In this analysis, we will use the mtcars dataset which is a dataset that was extracted from the 1974 Motor Trend US magazine, and comprises fuel consumption and 10 aspects of automobile design and performance for 32 automobiles (1973-74 models). The dataset is automatically available when you start R.

For more information about the dataset, use the R command: help(mtcars)

data(mtcars)
glimpse(mtcars)

Rows: 32
Columns: 11
$ mpg  <dbl> 21.0, 21.0, 22.8, 21.4, 18.7, 18.1, 14.3, 24.4, 22.8, 19.2, 17.8,…
$ cyl  <dbl> 6, 6, 4, 6, 8, 6, 8, 4, 4, 6, 6, 8, 8, 8, 8, 8, 8, 4, 4, 4, 4, 8,…
$ disp <dbl> 160.0, 160.0, 108.0, 258.0, 360.0, 225.0, 360.0, 146.7, 140.8, 16…
$ hp   <dbl> 110, 110, 93, 110, 175, 105, 245, 62, 95, 123, 123, 180, 180, 180…
$ drat <dbl> 3.90, 3.90, 3.85, 3.08, 3.15, 2.76, 3.21, 3.69, 3.92, 3.92, 3.92,…
$ wt   <dbl> 2.620, 2.875, 2.320, 3.215, 3.440, 3.460, 3.570, 3.190, 3.150, 3.…
$ qsec <dbl> 16.46, 17.02, 18.61, 19.44, 17.02, 20.22, 15.84, 20.00, 22.90, 18…
$ vs   <dbl> 0, 0, 1, 1, 0, 1, 0, 1, 1, 1, 1, 0, 0, 0, 0, 0, 0, 1, 1, 1, 1, 0,…
$ am   <dbl> 1, 1, 1, 0, 0, 0, 0, 0, 0, 0, 0, 0, 0, 0, 0, 0, 0, 1, 1, 1, 0, 0,…
$ gear <dbl> 4, 4, 4, 3, 3, 3, 3, 4, 4, 4, 4, 3, 3, 3, 3, 3, 3, 4, 4, 4, 3, 3,…
$ carb <dbl> 4, 4, 1, 1, 2, 1, 4, 2, 2, 4, 4, 3, 3, 3, 4, 4, 4, 1, 2, 1, 1, 2,…

12.5.1 Questions:

Using the mtcars data, quickly reason about the variables that we’re interested in studying:

mtcars %>% 
  ggplot() + 
  aes(x=mpg) +
  geom_histogram(bins=10)

mtcars %>% 
  select(mpg, disp, hp, wt, drat) %>% 
  pairs(pch=19)

Using the mtcars data, run a linear regression to find the relationship between miles per gallon (mpg) on the left-hand-side as a function of displacement (disp), gross horsepower (hp), weight (wt), and rear axle ratio (drat) on the right-hand-side. That is, fit a regression of the following form:

\[ \widehat{mpg} = \hat{\beta_{0}} + \hat{\beta}_{1} disp + \hat{\beta}_{2}horse\_power + \hat{\beta}_{3}weight + \hat{\beta}_{4}drive\_ratio \]
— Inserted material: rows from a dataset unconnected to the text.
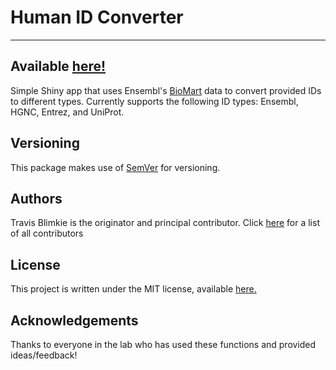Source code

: # **Human ID Converter**

***

## Available [here!](https://travis-m-blimkie.shinyapps.io/HumanIDConverter/)  

Simple Shiny app that uses Ensembl's
[BioMart](http://ensemblgenomes.org/info/access/biomart) data to convert
provided IDs to different types. Currently supports the following ID types:
Ensembl, HGNC, Entrez, and UniProt.

## Versioning
This package makes use of [SemVer](https://semver.org/) for versioning.

## Authors

Travis Blimkie is the originator and principal contributor. Click
[here](https://github.com/travis-m-blimkie/tRavis/graphs/contributors) for a
list of all contributors

## License
This project is written under the MIT license, available
[here.](https://github.com/travis-m-blimkie/tRavis/blob/master/LICENSE.md)

## Acknowledgements
Thanks to everyone in the lab who has used these functions and provided
ideas/feedback!
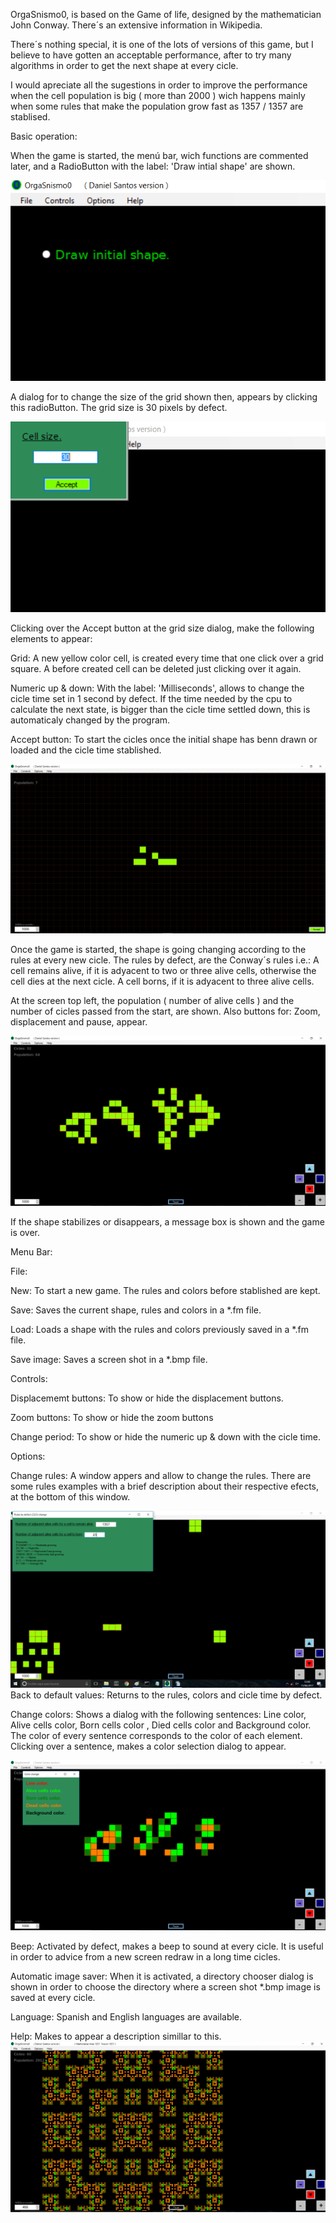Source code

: 
OrgaSnismo0, is based on the Game of life, designed by the mathematician John Conway.
There´s an extensive information in Wikipedia.

There´s nothing special, it is one of the lots of versions of this game, but I believe to have gotten an acceptable performance, after to try many algorithms in order to get the next shape at every cicle.

I would apreciate all the sugestions in order to improve the performance when the cell population is big ( more than 2000 ) wich happens mainly when some rules that make the population grow fast as 1357 / 1357 are stablised.

Basic operation:

When the game is started, the menú bar, wich functions are commented later, and a RadioButton with the label: 'Draw intial shape' are shown.

![screen shot 1](https://github.com/Xadnem53/OrgaSnismo0-Windows/blob/master/Screen-Shots/shot1.png)

A dialog for to change the size of the grid shown then, appears by clicking this radioButton. The grid size is 30 pixels by defect.

![screen shot 2](https://github.com/Xadnem53/OrgaSnismo0-Windows/blob/master/Screen-Shots/shot2.png)

Clicking over the Accept button at the grid size dialog, make the following elements to appear:

Grid:  A new yellow color cell, is created every time that one click over a grid square.
	A before created cell can be deleted just clicking over it again.

Numeric up & down: With the label: 'Milliseconds', allows to change the cicle time set in 1 			    second by defect.
			    If the time needed by the cpu to calculate the next state, is bigger 			    than the cicle time settled down, this is automaticaly changed by the 			    program.

Accept button:  To start the cicles once the initial shape has benn drawn or loaded and the 		      cicle time stablished.

![screen shot 3](https://github.com/Xadnem53/OrgaSnismo0-Windows/blob/master/Screen-Shots/shot3.png)

Once the game is started, the shape is going changing according to the rules at every new cicle.
The rules by defect, are the Conway´s rules i.e.:
A cell remains alive, if it is adyacent to two or three alive cells, otherwise the cell dies at the next cicle.
A cell borns, if it is adyacent to three alive cells.

At the screen top left, the population ( number of alive cells ) and the number of cicles passed from the start, are shown.
Also buttons for: Zoom, displacement and pause, appear.

![screen shot 4](https://github.com/Xadnem53/OrgaSnismo0-Windows/blob/master/Screen-Shots/shot4.png)

If the shape stabilizes or disappears, a message box is shown and the game is over.

Menu Bar: 

File:

New: To start a new game. The rules and colors before stablished are kept.

Save: Saves the current shape, rules and colors in a *.fm file.

Load: Loads a shape with the rules and colors previously saved in a *.fm file.

Save image: Saves a screen shot in a *.bmp file.





Controls:

Displacememt buttons: To show or hide the displacement buttons.

Zoom buttons: To show or hide the zoom buttons

Change period: To show or hide the numeric up & down with the cicle time.

Options:

Change rules: A window appers and allow to change the rules.
		  There are some rules examples with a brief description about their respective 		  efects, at the bottom of this window.

![screen shot 5](https://github.com/Xadnem53/OrgaSnismo0-Windows/blob/master/Screen-Shots/shot5.png)
Back to default values: Returns to the rules, colors and cicle time by defect.

Change colors: Shows a dialog with the following sentences:
		     Line color, Alive cells color, Born cells color , Died cells color and 			     Background color.
		     The color of every sentence corresponds to the color of each element. 			     Clicking over a sentence, makes a color selection dialog to appear.
	
![screen shot 6](https://github.com/Xadnem53/OrgaSnismo0-Windows/blob/master/Screen-Shots/shot6.png)


Beep: Activated by defect, makes a beep to sound at every cicle. It is useful in order to   	advice from a new screen redraw in a long time cicles.


Automatic image saver: When it is activated, a directory chooser dialog is shown in order 				to choose the directory where a screen shot *.bmp image is saved 			          at every cicle.

Language: Spanish and English languages are available.

Help: Makes to appear a description simillar to this.
![screen shot 7](https://github.com/Xadnem53/OrgaSnismo0-Windows/blob/master/Screen-Shots/shot7.png)

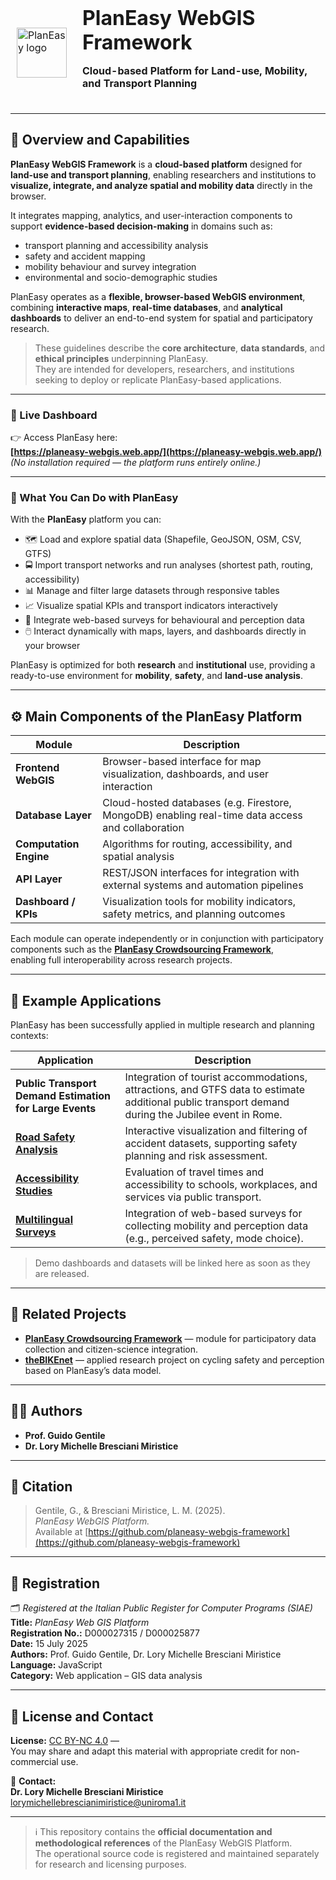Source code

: <div align="left">

<table border="0" cellpadding="0" cellspacing="0" style="border:1px solid transparent;">
  <tr style="border:1px solid transparent;">
    <td style="border:1px solid transparent; vertical-align: middle; padding-right: 16px;">
      <img src="https://github.com/planeasy-webgis.png" width="80" alt="PlanEasy logo">
    </td>
    <td style="border:1px solid transparent; vertical-align: middle;">
      <h1 style="margin: 0; padding: 0;">PlanEasy WebGIS Framework</h1>
      <p><strong>Cloud-based Platform for Land-use, Mobility, and Transport Planning</strong></p>
    </td>
  </tr>
</table>

</div>

---

## 🧭 Overview and Capabilities

**PlanEasy WebGIS Framework** is a **cloud-based platform** designed for **land-use and transport planning**, 
enabling researchers and institutions to **visualize, integrate, and analyze spatial and mobility data** directly in the browser.  

It integrates mapping, analytics, and user-interaction components to support **evidence-based decision-making** in domains such as:

- transport planning and accessibility analysis  
- safety and accident mapping  
- mobility behaviour and survey integration  
- environmental and socio-demographic studies  

PlanEasy operates as a **flexible, browser-based WebGIS environment**, combining **interactive maps**, **real-time databases**, and **analytical dashboards** to deliver an end-to-end system for spatial and participatory research.

> These guidelines describe the **core architecture**, **data standards**, and **ethical principles** underpinning PlanEasy.  
> They are intended for developers, researchers, and institutions seeking to deploy or replicate PlanEasy-based applications.

---

### 🔗 Live Dashboard

👉 Access PlanEasy here:  
**[https://planeasy-webgis.web.app/](https://planeasy-webgis.web.app/)**  
*(No installation required — the platform runs entirely online.)*

---

### 🧰 What You Can Do with PlanEasy

With the **PlanEasy** platform you can:

- 🗺️ Load and explore spatial data (Shapefile, GeoJSON, OSM, CSV, GTFS)  
- 🚍 Import transport networks and run analyses (shortest path, routing, accessibility)  
- 📊 Manage and filter large datasets through responsive tables  
- 📈 Visualize spatial KPIs and transport indicators interactively  
- 🧠 Integrate web-based surveys for behavioural and perception data  
- 🖱️ Interact dynamically with maps, layers, and dashboards directly in your browser  

PlanEasy is optimized for both **research** and **institutional** use, providing a ready-to-use environment for **mobility**, **safety**, and **land-use analysis**.

---

## ⚙️ Main Components of the PlanEasy Platform

| Module | Description |
|---------|-------------|
| **Frontend WebGIS** | Browser-based interface for map visualization, dashboards, and user interaction |
| **Database Layer** | Cloud-hosted databases (e.g. Firestore, MongoDB) enabling real-time data access and collaboration |
| **Computation Engine** | Algorithms for routing, accessibility, and spatial analysis |
| **API Layer** | REST/JSON interfaces for integration with external systems and automation pipelines |
| **Dashboard / KPIs** | Visualization tools for mobility indicators, safety metrics, and planning outcomes |

Each module can operate independently or in conjunction with participatory components such as the [**PlanEasy Crowdsourcing Framework**](https://github.com/planeasy-webgis/planeasy-crowdsourcing-framework),  
enabling full interoperability across research projects.

---

## 🧪 Example Applications

PlanEasy has been successfully applied in multiple research and planning contexts:

| Application | Description |
|--------------|--------------|
| **Public Transport Demand Estimation for Large Events** | Integration of tourist accommodations, attractions, and GTFS data to estimate additional public transport demand during the Jubilee event in Rome. |
| **[Road Safety Analysis](https://road-safety.wemolab.eu/)** | Interactive visualization and filtering of accident datasets, supporting safety planning and risk assessment. |
| **[Accessibility Studies](https://reachability.wemolab.eu/)** | Evaluation of travel times and accessibility to schools, workplaces, and services via public transport. |
| **[Multilingual Surveys](https://questionnaire-builder.wemolab.eu/)** | Integration of web-based surveys for collecting mobility and perception data (e.g., perceived safety, mode choice). |

> Demo dashboards and datasets will be linked here as soon as they are released.

---

## 🔗 Related Projects

- **[PlanEasy Crowdsourcing Framework](https://github.com/planeasy-webgis/planeasy-crowdsourcing-framework)** — module for participatory data collection and citizen-science integration.  
- **[theBIKEnet](https://github.com/movingprojects/thebikenet)** — applied research project on cycling safety and perception based on PlanEasy’s data model.  

---

## 👩‍🔬 Authors

- **Prof. Guido Gentile**  
- **Dr. Lory Michelle Bresciani Miristice**

---

## 🧠 Citation

> Gentile, G., & Bresciani Miristice, L. M. (2025).  
> *PlanEasy WebGIS Platform.*  
> Available at [https://github.com/planeasy-webgis-framework](https://github.com/planeasy-webgis-framework)

---

## 🧾 Registration

🗂️ *Registered at the Italian Public Register for Computer Programs (SIAE)*  
**Title:** *PlanEasy Web GIS Platform*  
**Registration No.:** D000027315 / D000025877  
**Date:** 15 July 2025  
**Authors:** Prof. Guido Gentile, Dr. Lory Michelle Bresciani Miristice  
**Language:** JavaScript  
**Category:** Web application – GIS data analysis

---

## 📄 License and Contact

**License:** [CC BY-NC 4.0](https://creativecommons.org/licenses/by/4.0/) —  
You may share and adapt this material with appropriate credit for non-commercial use.

📧 **Contact:**  
**Dr. Lory Michelle Bresciani Miristice**  
[lorymichellebrescianimiristice@uniroma1.it](mailto:lorymichellebrescianimiristice@uniroma1.it)

---

> ℹ️ This repository contains the **official documentation and methodological references** of the PlanEasy WebGIS Platform.  
> The operational source code is registered and maintained separately for research and licensing purposes.
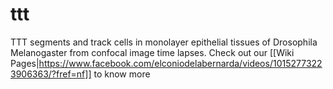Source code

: # ttt
TTT segments and track cells in monolayer epithelial tissues of Drosophila Melanogaster from confocal image time lapses. Check out our [[Wiki Pages|https://www.facebook.com/elconiodelabernarda/videos/10152773223906363/?fref=nf]] to know more
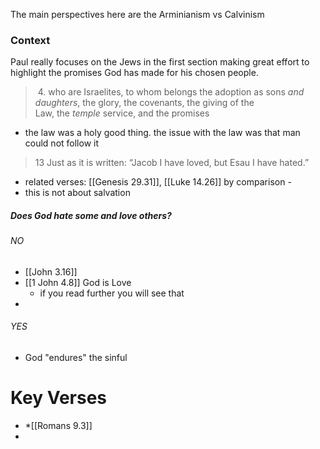 
The main perspectives here are the Arminianism vs Calvinism

### Context
Paul really focuses on the Jews in the first section making great effort to highlight the promises God has made for his chosen people. 

>  4. who are Israelites, to whom belongs the adoption as sons _and daughters_, the glory, the covenants, the giving of the Law, the _temple_ service, and the promises

* the law was a holy good thing. the issue with the law was that man could not follow it


> 13 Just as it is written: “Jacob I have loved, but Esau I have hated.”

* related verses: [[Genesis 29.31]], [[Luke 14.26]] by comparison - 
* this is not about salvation
##### Does God hate some and love others?
###### NO
* [[John 3.16]]
* [[1 John 4.8]] God is Love
	* if you read further you will see that 
* 
###### YES



* God "endures" the sinful


# Key Verses
* *[[Romans 9.3]]
*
For each of the following CLM assumptions, assess whether the assumption holds. Where possible, demonstrate multiple ways of assessing an assumption. When an assumption appears violated, state what steps you would take in response.
- I.I.D. data
- Linear conditional expectation
- No perfect collinearity
- Homoskedastic errors
- Normally distributed errors

# goal:
# consequence if violated:

# goal:
# consequence if violated:

# goal:
# consequence if violated:

# goal:
# consequence if violated:

# goal:
# consequence if violated:

In addition to the above, assess to what extent (imperfect) collinearity is affecting your inference.
Interpret the coefficient on horsepower.
Perform a hypothesis test to assess whether rear axle ratio has an effect on mpg. What assumptions need to be true for this hypothesis test to be informative? Are they?
Choose variable transformations (if any) for each variable, and try to better meet the assumptions of the CLM (which also maintaining the readability of your model).
(As time allows) report the results of both models in a nicely formatted regression table.